How to Use MultiNet Shapefile and OSL |
Geocoding is the cross-referencing between geographic spatial data (features with coordinates relative to a standard reference system) and non-geographic data (such as addresses and postal codes).
Geocoding brings geographic data and tabular data together based on a common geographic unit of analysis. A geographic unit of analysis refers to the spatial characteristic within the data that is necessary to locate the data on a map. Such units include addresses (street level) and postal codes (postal district level). This spatial characteristic is common to the geographic data and the non-geographic tabular data.
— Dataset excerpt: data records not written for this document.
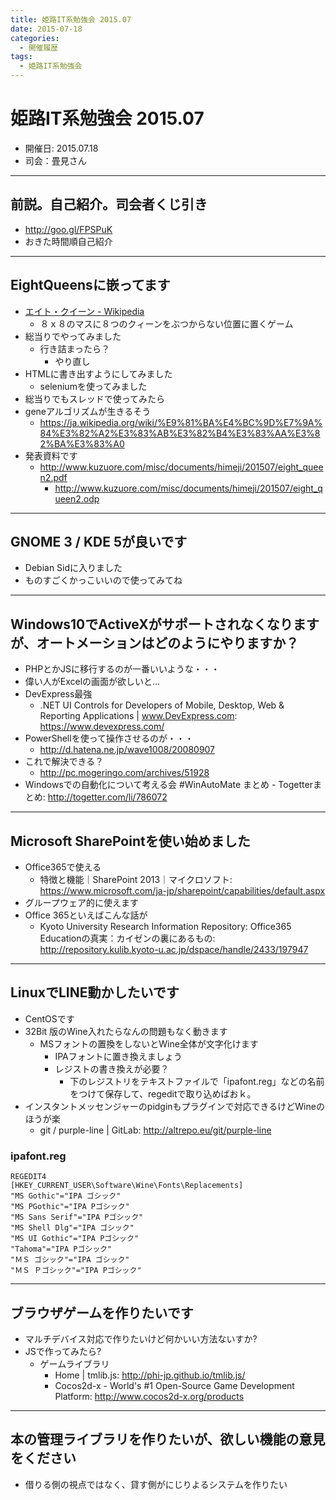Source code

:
 ```yaml
---
title: 姫路IT系勉強会 2015.07
date: 2015-07-18
categories:
  - 開催履歴
tags:
  - 姫路IT系勉強会
---
```


# 姫路IT系勉強会 2015.07

* 開催日: 2015.07.18
* 司会：畳見さん

----------

## 前説。自己紹介。司会者くじ引き

* http://goo.gl/FPSPuK
* おきた時間順自己紹介

----------

## EightQueensに嵌ってます

* [エイト・クイーン - Wikipedia](https://ja.wikipedia.org/wiki/%E3%82%A8%E3%82%A4%E3%83%88%E3%83%BB%E3%82%AF%E3%82%A4%E3%83%BC%E3%83%B3)
  * ８ｘ８のマスに８つのクィーンをぶつからない位置に置くゲーム
* 総当りでやってみました
  * 行き詰まったら？
    * やり直し
* HTMLに書き出すようにしてみました
  * seleniumを使ってみました
* 総当りでもスレッドで使ってみたら
* geneアルゴリズムが生きるそう
  * https://ja.wikipedia.org/wiki/%E9%81%BA%E4%BC%9D%E7%9A%84%E3%82%A2%E3%83%AB%E3%82%B4%E3%83%AA%E3%82%BA%E3%83%A0
* 発表資料です
  * http://www.kuzuore.com/misc/documents/himeji/201507/eight_queen2.pdf
	* http://www.kuzuore.com/misc/documents/himeji/201507/eight_queen2.odp

----------

## GNOME 3 / KDE 5が良いです

* Debian Sidに入りました
* ものすごくかっこいいので使ってみてね

----------

## Windows10でActiveXがサポートされなくなりますが、オートメーションはどのようにやりますか？

* PHPとかJSに移行するのが一番いいような・・・
* 偉い人がExcelの画面が欲しいと…
* DevExpress最強
  * .NET UI Controls for Developers of Mobile, Desktop, Web & Reporting Applications | www.DevExpress.com: https://www.devexpress.com/
* PowerShellを使って操作させるのが・・・
  * http://d.hatena.ne.jp/wave1008/20080907
* これで解決できる？
  * http://pc.mogeringo.com/archives/51928
* Windowsでの自動化について考える会 #WinAutoMate まとめ - Togetterまとめ: http://togetter.com/li/786072

----------

## Microsoft SharePointを使い始めました

* Office365で使える
  * 特徴と機能｜SharePoint 2013｜マイクロソフト: https://www.microsoft.com/ja-jp/sharepoint/capabilities/default.aspx
* グループウェア的に使えます
* Office 365といえばこんな話が
  * Kyoto University Research Information Repository: Office365 Educationの真実：カイゼンの裏にあるもの: http://repository.kulib.kyoto-u.ac.jp/dspace/handle/2433/197947

----------

## LinuxでLINE動かしたいです

* CentOSです
* 32Bit 版のWine入れたらなんの問題もなく動きます
  * MSフォントの置換をしないとWine全体が文字化けます
    * IPAフォントに置き換えましょう
    * レジストの書き換えが必要？
      * 下のレジストリをテキストファイルで「ipafont.reg」などの名前をつけて保存して、regeditで取り込めばおｋ。
* インスタントメッセンジャーのpidginもプラグインで対応できるけどWineのほうが楽
  * git / purple-line | GitLab: http://altrepo.eu/git/purple-line

### ipafont.reg

```text
REGEDIT4
[HKEY_CURRENT_USER\Software\Wine\Fonts\Replacements]
"MS Gothic"="IPA ゴシック"
"MS PGothic"="IPA Pゴシック"
"MS Sans Serif"="IPA Pゴシック"
"MS Shell Dlg"="IPA ゴシック"
"MS UI Gothic"="IPA Pゴシック"
"Tahoma"="IPA Pゴシック"
"ＭＳ ゴシック"="IPA ゴシック"
"ＭＳ Ｐゴシック"="IPA Pゴシック"
```

----------

## ブラウザゲームを作りたいです

* マルチデバイス対応で作りたいけど何かいい方法ないすか?
* JSで作ってみたら?
  * ゲームライブラリ
    * Home | tmlib.js: http://phi-jp.github.io/tmlib.js/
    * Cocos2d-x - World's #1 Open-Source Game Development Platform: http://www.cocos2d-x.org/products

----------

## 本の管理ライブラリを作りたいが、欲しい機能の意見をください

* 借りる側の視点ではなく、貸す側がにじりよるシステムを作りたい
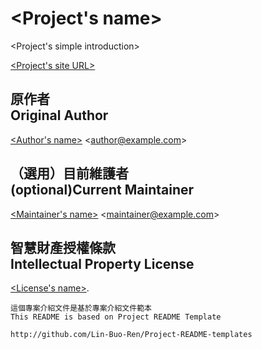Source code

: # &lt;Project's name&gt;
&lt;Project's simple introduction&gt;

[&lt;Project's site URL&gt;](http://www.example.com)

## 原作者<br>Original Author
[&lt;Author's name&gt;](http://www.example.com/author) &lt;<author@example.com>&gt;

## （選用）目前維護者<br>(optional)Current Maintainer
[&lt;Maintainer's name&gt;](http://www.example.com/maintainer) &lt;<maintainer@example.com>&gt;

## 智慧財產授權條款<br>Intellectual Property License
[&lt;License's name&gt;](http://creativecommons.org/licenses/by-sa/3.0/).

```
這個專案介紹文件是基於專案介紹文件範本
This README is based on Project README Template

http://github.com/Lin-Buo-Ren/Project-README-templates
```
The tabular data also can contain extra, non-geographic information: e.g., telephone numbers, fax numbers, e-mail and website information.
Figure: Geocoding Overview
Figure: Geocoding Process
The first step in the geocoding process involves the sometimes extensive preprocessing of both tabular address data and geographical data in order to maximize the match rates.
The tabular data should be parsed into individual fields that have a clear function in the address data (e.g., postal codes, street names and house numbers). The parsing can include adding abbreviations of address elements to match the reference data.
For the geographical data from the reference database, an address style is defined and the fields are assigned according to that style.
Example: If the address style is "U.S. Streets" of the form "house number street name," then assign a column "STREET" from the reference database to the address style component "street name" and a column "HNR" to the component "house number." To speed up the process of finding the address from the tabular data in the reference data, build geocoding indexes.
The key to successful geocoding of the reference data is to include all reference data that is to be assigned to the geocoded addresses. For example, the geocoding tool provided with the ESRI® ArcView® package expects the user to define the address style of the reference data and specify the address field of the tabular data.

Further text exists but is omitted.